Despite 20 years of robust legislative activity in the field of consumer protection and the 2013 European Commission recommendation on collective redress mechanisms, a harmonized approach to collective redress such as group or class actions does not exist throughout the European Union. That may change if the European Commission's "New Deal for Consumers" is adopted; the legislative package, published on April 11, 2018, introduces, in a proposal for a directive, an EU-wide compensatory redress mechanism to protect the collective interests of consumers. The proposed directive is currently being discussed by the European Council, in particular its Working Party on Consumer Protection and Information, and member states are providing their opinions.
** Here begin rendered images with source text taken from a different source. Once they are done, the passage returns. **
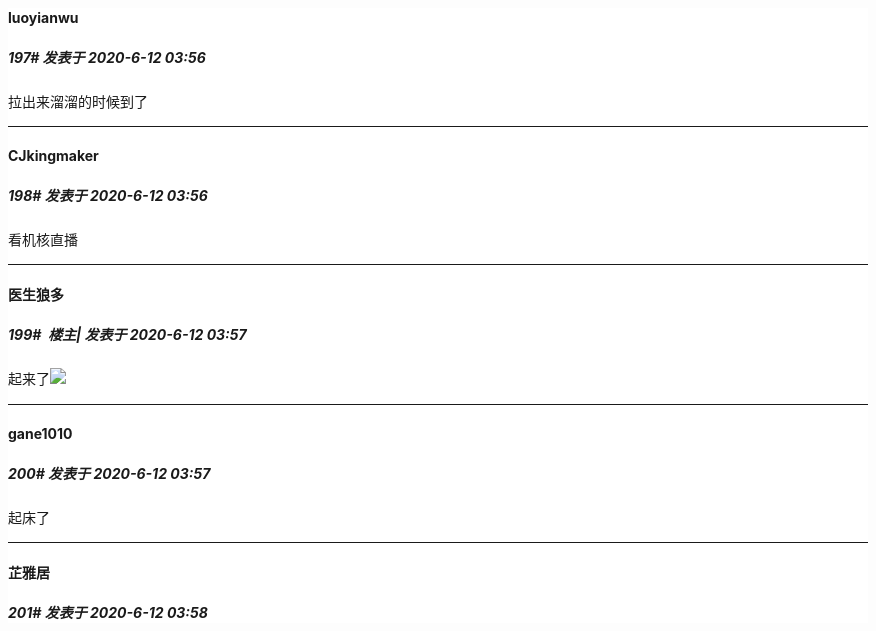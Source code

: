 ####  luoyianwu  
##### 197#       发表于 2020-6-12 03:56




拉出来溜溜的时候到了







-----

####  CJkingmaker  
##### 198#       发表于 2020-6-12 03:56




看机核直播







-----

####  医生狼多  
##### 199#         楼主| 发表于 2020-6-12 03:57




起来了<img src="https://static.saraba1st.com/image/smiley/face2017/067.png" referrerpolicy="no-referrer">







-----

####  gane1010  
##### 200#       发表于 2020-6-12 03:57




起床了







-----

####  芷雅居  
##### 201#       发表于 2020-6-12 03:58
The Commission cited large-scale cross-border infringements of EU consumer law such as the Volkswagen diesel emissions case — which reportedly affected over 8 million consumers across various EU member states and saw compensation offered to U.S. but not EU consumers — and the rise of economic globalization and digitalization as examples of the difficulties consumers face when seeking to claim collective redress across unharmonized redress regimes in the 28 EU member states.

Background

The EU has a comprehensive set of consumer rights in place, and all member states have collective redress available for infringements of consumer law in the form of injunctive relief under the Injunctions Directive 2009/22/EC. However, compensatory collective redress (i.e., damages) is not presently available in all member states, and where it is an option, it is often limited to specific sectors (generally those where claims are made by consumers). The European Commission's January 2018 report on the subject concluded that where collective redress was available, it was underused, including due to rigid conditions set out in national legislation, the lengthy nature of procedures and the perceived excess in costs in relation to the expected benefits.

Compensatory collective redress is not presently available in all member states, and where it is an option, it is often limited to specific sectors.

Each member state has its own approach. In the United Kingdom, for example, individual consumers might together seek a "group litigation order" (as car owners suing Volkswagen did in connection with the so-called "Dieselgate" emissions litigation) or, for a competition law claim, a collective proceedings order from the Competition Appeal Tribunal (as is currently being pursued in connection with a finding of cartel activity in the European trucking industry). Meanwhile, in Germany, no general procedural mechanism for collective actions exists, though an act governing representative actions for consumer claims will come into force in November 2018. Currently, special collective mechanisms are available for certain types of disputes, such as those that are subject to the Capital Markets Model Case Act (KapMuG).

Proposed Directive

The New Deal includes a suite of changes to existing directives and the proposed directive on representative actions that would mandate a single approach across the EU, replacing the Injunctions Directive. The proposed features of the new representative action proposal include:

  • A wide scope, encompassing infringements of provisions of EU law that harm or may harm the collective interests of consumers, including in the financial services, energy, telecommunications, health and environment sectors;
  • Standing restricted to "qualified entities" that are designated by member states and meet minimum reputational criteria (such as being a nonprofit and having transparent funding arrangements);
  • A variety of possible remedies in addition to injunctive relief (which is already available), in particular compensatory relief, declaratory relief (i.e., establishing an infringement but not granting relief) and court-approved settlements;
  • Baseline procedural features such as permitting opt-out actions where consumers may benefit from relief without having to individually opt in, and the ability for consumers to seek disclosure of certain types of documents from the defendant; and
  • Streamlined proceedings, with final decisions serving as irrefutable evidence of consumers' entitlement to redress within the member state where the case was brought and as a rebuttable presumption of infringement in other member states; declaratory decisions upon which litigants can directly rely in subsequent redress actions; and mutual recognition of qualified representative entities, enabling EU-wide infringements to be pursued in a single member state.

The proposed directive will need to pass through the European Parliament and European Council, and the co-legislators will need to agree on the final text before it becomes law, a process that could take months or even years. This process may lead to amendments of the present text or even abandonment of the project. If the proposed directive is finalized and becomes law, member states will have at least 18 months to ensure that its provisions are reflected in their local laws.

'The European Way'

One focus of the legislative process may be whether the proposed directive delivers on its promise to provide increased legal certainty and adequate safeguards for companies against the type of litigation that is often criticized as abusive in U.S.-style class actions. The availability of punitive damages, absence of limitations when it comes to standing, possibility of funding using contingency fees and wide-ranging discovery are "U.S.-style" features that the European Commission has singled out in its joint information note " Towards a Coherent European Approach to Collective Redress: Next Steps" as "not compatible with the European legal tradition." Věra Jourová, the commissioner for Justice, Consumers and Gender Equality promised in an April 11, 2018, press release that "representatives actions, in the European way, will bring more fairness to consumers, not more business for law firms."

What "the European way" might entail and whether it will deliver on the promise of fairness will only become clear once the proposed directive completes its long legislative journey and is tested in the courts of the member states.